It would be not easy to crawl EDGAR without the help of a package from R called EDGAR. For the docs, check EDGAR docs; for the paper introducing an example of how to use it, check this paper by the authors of the package. In the crawling procedure we simply use the well-packaged functions to capture overall filing info and download reports we need from EDGAR.
After the crawling is done, we define a func (checkedgarCrawler for details) to help us record and export the filing info to an excel file, including firm CIK codes, filing date, file name, etc.
In this part, we develop several parser classes to extract specific items from different forms, namely:
- Item1A & Item7 under form 10-K;
- Part1 Item2 & PartII Item1A under form 10-Q, and
- Exhibit 99.1, Item2.02, Item7.01 & Item8.01 under form 8-K.
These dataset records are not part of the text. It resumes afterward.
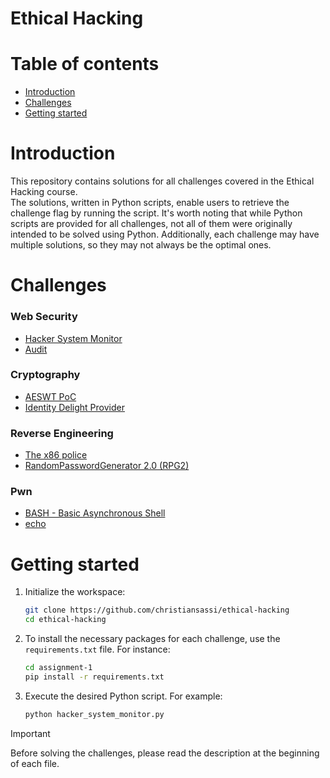 # Ethical Hacking

# Table of contents

-   [Introduction](#introduction)
-   [Challenges](#challenges)
-   [Getting started](#getting-started)

# Introduction

This repository contains solutions for all challenges covered in the Ethical Hacking course. <br>
The solutions, written in Python scripts, enable users to retrieve the challenge flag by running the script. 
It's worth noting that while Python scripts are provided for all challenges, not all of them were originally intended to be solved using Python. 
Additionally, each challenge may have multiple solutions, so they may not always be the optimal ones.

# Challenges

### Web Security

-   [Hacker System Monitor](assignment-1/hacker_system_monitor.py)
-   [Audit](assignment-2/auction.py)

### Cryptography

-   [AESWT PoC](assignment-3/aeswt_poc.py)
-   [Identity Delight Provider](assignment-4/identity_delight_provider.py)

### Reverse Engineering

-   [The x86 police](assignment-5/the_x86_police.py)
-   [RandomPasswordGenerator 2.0 (RPG2)](assignment-6/random_password_generator_20_rpg2.py)

### Pwn

-   [BASH - Basic Asynchronous Shell](assignment-7/bash_basic_asynchronous_shell.py)
-   [echo](assignment-8/echo_echo20.py)

# Getting started

1. Initialize the workspace:
    ```bash
    git clone https://github.com/christiansassi/ethical-hacking
    cd ethical-hacking
    ```
2. To install the necessary packages for each challenge, use the `requirements.txt` file. For instance:
    ```bash
    cd assignment-1
    pip install -r requirements.txt
    ```
3. Execute the desired Python script. For example:
    ```bash
    python hacker_system_monitor.py
    ```

> [!IMPORTANT]
> Before solving the challenges, please read the description at the beginning of each file.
All 3 parsers utilise a class called matching_strategies to match the start and end for each item. The matching_strategies is incorporated into each parser(parsing8K, parsing10K, and parsing10Q), and the forms saved in local dirs are parsed and the items needed are extracted and exported to txt files. Meanwhile, we add some methods to the parsers to record if the parsing and extraction is successful, as well as some dummies telling whether some words are mentioned in a certain item or not.
Update: A new class EdgarParser that aggregates all three individual parsers is available. Use that instead. A example of how to use the new comprehensive class has been uploaded, too. Check it here.
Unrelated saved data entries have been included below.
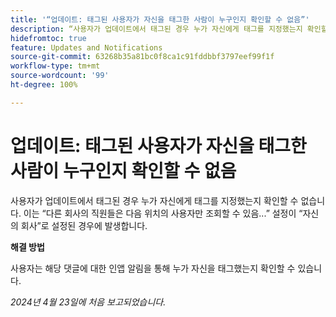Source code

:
 ```yaml
---
title: '“업데이트: 태그된 사용자가 자신을 태그한 사람이 누구인지 확인할 수 없음”'
description: “사용자가 업데이트에서 태그된 경우 누가 자신에게 태그를 지정했는지 확인할 수 없습니다. 이는 다른 회사의 직원들은 다음 위치의 사용자만 조회할 수 있음... 설정이 자신의 회사로 설정된 경우에 발생합니다.”
hidefromtoc: true
feature: Updates and Notifications
source-git-commit: 63268b35a81bc0f8ca1c91fddbbf3797eef99f1f
workflow-type: tm+mt
source-wordcount: '99'
ht-degree: 100%

---
```



# 업데이트: 태그된 사용자가 자신을 태그한 사람이 누구인지 확인할 수 없음

<!--

>[!NOTE]
>
>This issue was fixed on May 23, 2024.

-->

사용자가 업데이트에서 태그된 경우 누가 자신에게 태그를 지정했는지 확인할 수 없습니다. 이는 “다른 회사의 직원들은 다음 위치의 사용자만 조회할 수 있음...” 설정이 “자신의 회사”로 설정된 경우에 발생합니다.

**해결 방법**

사용자는 해당 댓글에 대한 인앱 알림을 통해 누가 자신을 태그했는지 확인할 수 있습니다.

_2024년 4월 23일에 처음 보고되었습니다._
In trian_phrase2vec we train a phrase2vec model based on the corpus constructed by merging all texts under 10-K Item1A and Item7, where a bigram transformer is adopted to recognise bigram or trigram phrases in the texts. After the training, we use get_similar to expand our dict at hand, trying to find words or/and phrases that involve the conflict between Ukraine and Russia.
In this part, we develop 2 counters to calculate word freqs in the forms we collect. The main logic is isolated to 2 classes called russia_counter and russia_counter_lemma. Both counters are incorporated into russia_counters which makes them easier to call. The procedures of going over all forms and calculating the word/phrase freqs are performed by russia_main. An example has also been uploaded; check here for more info
Note: russia_counter calculates the word freq by exact words, i.e. only counting the word when it is in exactly the the form as in the dict. The russia_counter_lemma, however, counts the word when it has the same lemma as some words in the dict. The logic is almost the same, so you can go over only russia_counter_lemma in detail as it has more comments to help you understand.